Triadic Memories is jointly dedicated to Aki Takahashi and Roger Woodward. After the first German performance, Morton Feldman laconically described it as the “biggest butterfly in captivity", and it is indeed vast, lasting over an hour and a half. During the eighties, Feldman's pieces began to escalate in length – compared to the 5-hour String Quartet No. 2 or the 4-hour For Philip Guston, Triadic Memories is almost aphoristic. Why these enormous lengths? Feldman says: "Personally, l think the reason the pieces are so long is that form, as I understand it, no longer exists... I'm not looking so much for a new form, I’d rather substitute the word scale or proportion, and in music it's very difficult to distinguish between a thing's proportions and its form...My pieces aren't too long, most pieces are actually too short...lf one listens to my pieces, they seem to fit into the temporal landscape I provide. Would you say that the Odyssey is too long?”

Let's not argue about Homer; there are other factors. During the eighties, Feldman became obsessed with 19th century Turkish carpets. Part of this interest was financial, and allowed him to die rich. But the patterning of these carpets also became a (musical) preoccupation for him, and is reflected in titles of late pieces such as Why Patterns? and Crippled Symmetries.
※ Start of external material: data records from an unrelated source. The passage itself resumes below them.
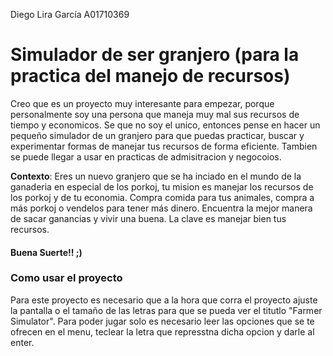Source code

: Diego Lira García A01710369
# Simulador de ser granjero (para la practica del manejo de recursos)


Creo que es un proyecto muy interesante para empezar, porque personalmente soy una persona que maneja muy mal sus recursos de tiempo y economicos. Se que no soy el unico, entonces pense en hacer un pequeño simulador de un granjero para que puedas practicar, buscar y experimentar formas de manejar tus recursos de forma eficiente. Tambien se puede llegar a usar en practicas de admisitracion y negocoios.

**Contexto**: Eres un nuevo granjero que se ha inciado en el mundo de la ganaderia en especial de los porkoj, tu mision es manejar los recursos de los porkoj y de tu economia. Compra comida para tus animales, compra a más porkoj o vendelos para tener más dinero. Encuentra la mejor manera de sacar ganancias y vivir una buena. La clave es manejar bien tus recursos. 

#### Buena Suerte!! ;)

### Como usar el proyecto
Para este proyecto es necesario que a la hora que corra el proyecto ajuste la pantalla o el tamaño de las letras para que se pueda ver el titutlo "Farmer Simulator". 
Para poder jugar solo es necesario leer las opciones que se te ofrecen en el menu, teclear la letra que represstna dicha opcion y darle al enter.
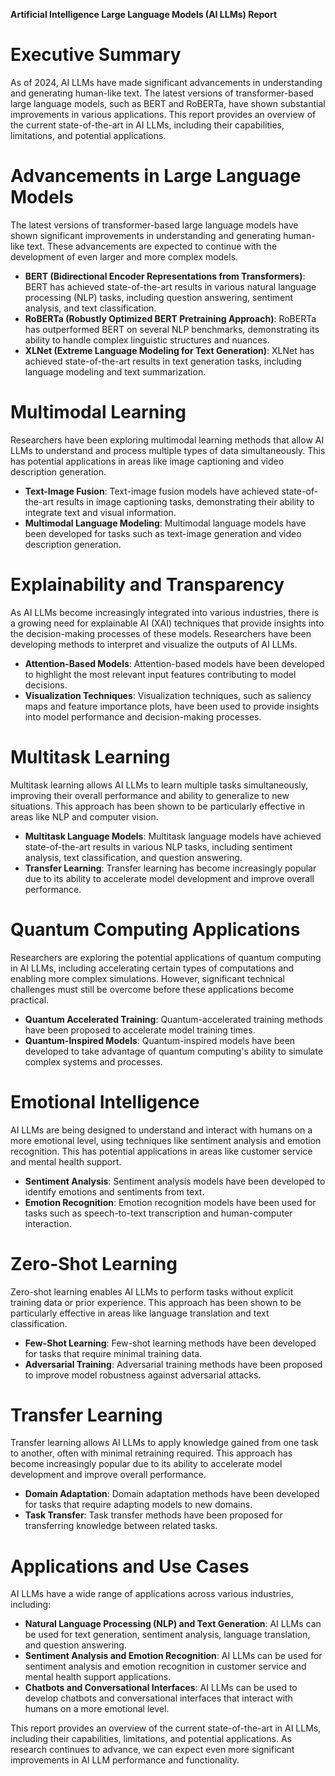 **Artificial Intelligence Large Language Models (AI LLMs) Report**

**Executive Summary**
====================================================

As of 2024, AI LLMs have made significant advancements in understanding and generating human-like text. The latest versions of transformer-based large language models, such as BERT and RoBERTa, have shown substantial improvements in various applications. This report provides an overview of the current state-of-the-art in AI LLMs, including their capabilities, limitations, and potential applications.

**Advancements in Large Language Models**
=========================================

The latest versions of transformer-based large language models have shown significant improvements in understanding and generating human-like text. These advancements are expected to continue with the development of even larger and more complex models.

* **BERT (Bidirectional Encoder Representations from Transformers)**: BERT has achieved state-of-the-art results in various natural language processing (NLP) tasks, including question answering, sentiment analysis, and text classification.
* **RoBERTa (Robustly Optimized BERT Pretraining Approach)**: RoBERTa has outperformed BERT on several NLP benchmarks, demonstrating its ability to handle complex linguistic structures and nuances.
* **XLNet (Extreme Language Modeling for Text Generation)**: XLNet has achieved state-of-the-art results in text generation tasks, including language modeling and text summarization.

**Multimodal Learning**
=====================

Researchers have been exploring multimodal learning methods that allow AI LLMs to understand and process multiple types of data simultaneously. This has potential applications in areas like image captioning and video description generation.

* **Text-Image Fusion**: Text-image fusion models have achieved state-of-the-art results in image captioning tasks, demonstrating their ability to integrate text and visual information.
* **Multimodal Language Modeling**: Multimodal language models have been developed for tasks such as text-image generation and video description generation.

**Explainability and Transparency**
==================================

As AI LLMs become increasingly integrated into various industries, there is a growing need for explainable AI (XAI) techniques that provide insights into the decision-making processes of these models. Researchers have been developing methods to interpret and visualize the outputs of AI LLMs.

* **Attention-Based Models**: Attention-based models have been developed to highlight the most relevant input features contributing to model decisions.
* **Visualization Techniques**: Visualization techniques, such as saliency maps and feature importance plots, have been used to provide insights into model performance and decision-making processes.

**Multitask Learning**
====================

Multitask learning allows AI LLMs to learn multiple tasks simultaneously, improving their overall performance and ability to generalize to new situations. This approach has been shown to be particularly effective in areas like NLP and computer vision.

* **Multitask Language Models**: Multitask language models have achieved state-of-the-art results in various NLP tasks, including sentiment analysis, text classification, and question answering.
* **Transfer Learning**: Transfer learning has become increasingly popular due to its ability to accelerate model development and improve overall performance.

**Quantum Computing Applications**
=============================

Researchers are exploring the potential applications of quantum computing in AI LLMs, including accelerating certain types of computations and enabling more complex simulations. However, significant technical challenges must still be overcome before these applications become practical.

* **Quantum Accelerated Training**: Quantum-accelerated training methods have been proposed to accelerate model training times.
* **Quantum-Inspired Models**: Quantum-inspired models have been developed to take advantage of quantum computing's ability to simulate complex systems and processes.

**Emotional Intelligence**
=====================

AI LLMs are being designed to understand and interact with humans on a more emotional level, using techniques like sentiment analysis and emotion recognition. This has potential applications in areas like customer service and mental health support.

* **Sentiment Analysis**: Sentiment analysis models have been developed to identify emotions and sentiments from text.
* **Emotion Recognition**: Emotion recognition models have been used for tasks such as speech-to-text transcription and human-computer interaction.

**Zero-Shot Learning**
==================

Zero-shot learning enables AI LLMs to perform tasks without explicit training data or prior experience. This approach has been shown to be particularly effective in areas like language translation and text classification.

* **Few-Shot Learning**: Few-shot learning methods have been developed for tasks that require minimal training data.
* **Adversarial Training**: Adversarial training methods have been proposed to improve model robustness against adversarial attacks.

**Transfer Learning**
==================

Transfer learning allows AI LLMs to apply knowledge gained from one task to another, often with minimal retraining required. This approach has become increasingly popular due to its ability to accelerate model development and improve overall performance.

* **Domain Adaptation**: Domain adaptation methods have been developed for tasks that require adapting models to new domains.
* **Task Transfer**: Task transfer methods have been proposed for transferring knowledge between related tasks.

**Applications and Use Cases**
==========================

AI LLMs have a wide range of applications across various industries, including:

* **Natural Language Processing (NLP) and Text Generation**: AI LLMs can be used for text generation, sentiment analysis, language translation, and question answering.
* **Sentiment Analysis and Emotion Recognition**: AI LLMs can be used for sentiment analysis and emotion recognition in customer service and mental health support applications.
* **Chatbots and Conversational Interfaces**: AI LLMs can be used to develop chatbots and conversational interfaces that interact with humans on a more emotional level.

This report provides an overview of the current state-of-the-art in AI LLMs, including their capabilities, limitations, and potential applications. As research continues to advance, we can expect even more significant improvements in AI LLM performance and functionality.
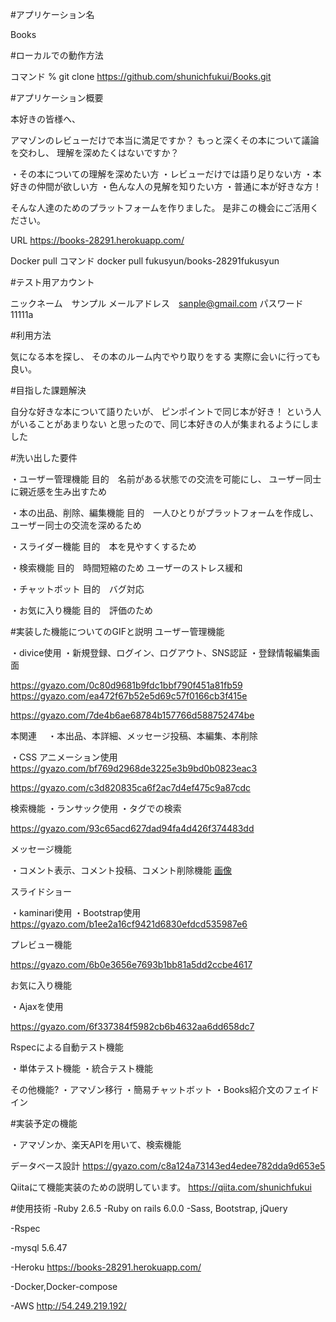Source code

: #アプリケーション名	

 Books


#ローカルでの動作方法

コマンド
% git clone https://github.com/shunichfukui/Books.git


#アプリケーション概要  

本好きの皆様へ、

アマゾンのレビューだけで本当に満足ですか？
もっと深くその本について議論を交わし、
理解を深めたくはないですか？

・その本についての理解を深めたい方
・レビューだけでは語り足りない方
・本好きの仲間が欲しい方
・色んな人の見解を知りたい方
・普通に本が好きな方！

そんな人達のためのプラットフォームを作りました。
是非この機会にご活用ください。


URL https://books-28291.herokuapp.com/

Docker pull  コマンド
docker pull fukusyun/books-28291fukusyun

#テスト用アカウント

ニックネーム　サンプル
メールアドレス　sanple@gmail.com
パスワード 11111a


#利用方法

気になる本を探し、
その本のルーム内でやり取りをする
実際に会いに行っても良い。


#目指した課題解決

自分な好きな本について語りたいが、
ピンポイントで同じ本が好き！
という人がいることがあまりない
と思ったので、同じ本好きの人が集まれるようにしました


#洗い出した要件

・ユーザー管理機能
目的　名前がある状態での交流を可能にし、
ユーザー同士に親近感を生み出すため

・本の出品、削除、編集機能
目的　一人ひとりがプラットフォームを作成し、
ユーザー同士の交流を深めるため

・スライダー機能
目的　本を見やすくするため

・検索機能
目的　時間短縮のため
ユーザーのストレス緩和

・チャットボット
目的　バグ対応

・お気に入り機能
目的　評価のため


#実装した機能についてのGIFと説明
ユーザー管理機能

・divice使用
・新規登録、ログイン、ログアウト、SNS認証
・登録情報編集画面

https://gyazo.com/0c80d9681b9fdc1bbf790f451a81fb59
https://gyazo.com/ea472f67b52e5d69c57f0166cb3f415e

https://gyazo.com/7de4b6ae68784b157766d588752474be

本関連　
・本出品、本詳細、メッセージ投稿、本編集、本削除

・CSS アニメーション使用
https://gyazo.com/bf769d2968de3225e3b9bd0b0823eac3

https://gyazo.com/c3d820835ca6f2ac7d4ef475c9a87cdc

検索機能
・ランサック使用
・タグでの検索

https://gyazo.com/93c65acd627dad94fa4d426f374483dd

メッセージ機能

・コメント表示、コメント投稿、コメント削除機能
[画像](https://gyazo.com/f4c742159727ddc7b48ed36ba45451e3)

スライドショー

・kaminari使用
・Bootstrap使用
https://gyazo.com/b1ee2a16cf9421d6830efdcd535987e6

プレビュー機能


https://gyazo.com/6b0e3656e7693b1bb81a5dd2ccbe4617

お気に入り機能

・Ajaxを使用

https://gyazo.com/6f337384f5982cb6b4632aa6dd658dc7

Rspecによる自動テスト機能

・単体テスト機能
・統合テスト機能


その他機能?
・アマゾン移行
・簡易チャットボット
・Books紹介文のフェイドイン

#実装予定の機能

・アマゾンか、楽天APIを用いて、検索機能




データベース設計
https://gyazo.com/c8a124a73143ed4edee782dda9d653e5




Qiitaにて機能実装のための説明しています。
https://qiita.com/shunichfukui


#使用技術
-Ruby  2.6.5
-Ruby on rails 6.0.0
-Sass, Bootstrap, jQuery

-Rspec

-mysql 5.6.47

-Heroku 
https://books-28291.herokuapp.com/

-Docker,Docker-compose

-AWS
http://54.249.219.192/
This interest led him to completely reassess the role of pattern and repetition in his work, and, as indicated above, of 'scale':

“Music and the designs or a repeated pattern in a rug have much in common. Even if it be asymmetrical in its placement, the proportion of one component to another is hardly ever substantially out of scale in the context of the whole. Most traditional rug patterns remain the same size when taken from a larger rug and adapted to a smaller one...

I was once in Rothko's studio when his assistant restretched the top of a large painting at least four times. Rothko, standing some distance away, was deciding whether to bring the canvas down an inch or so, or maybe even a little bit higher. This question of scale, for me, precludes any concept of symmetry or asymmetry from affecting the eventual length of my music.

As a composer I am involved with the contradiction in not having the sum of the parts equal the whole. The scale of what is actually being represented, whether it be of the whole or of the part, is a phenomenon unto itself. The reciprocity inherent in scale, in fact, has made me realize that musical forms and related processes are essentially only methods of arranging material and serve no other function than to aid one's memory.

What Western forms have become is a paraphrase of memory. But memory could operate otherwise as well. In Triadic Memories, there is a section of different types of chords where each chord is slowly repeated. One chord might be repeated three times, another, seven or eight – depending on how long I felt it should go on. Quite soon into a new chord I would forget the reiterated chord before it. I then reconstructed the entire section: rearranging its earlier progression and changing the number of times a particular chord was repeated.

This way of working was a conscious attempt at formalizing a disorientation of memory. Chords are heard repeated without any discernible pattern. In this regularity (though there are slight gradations of tempo) there is a suggestion that what we hear is functional and directional, but we soon realize that this is an illusion: a bit like walking the streets of Berlin – where all the buildings look alike, even lf they're not.”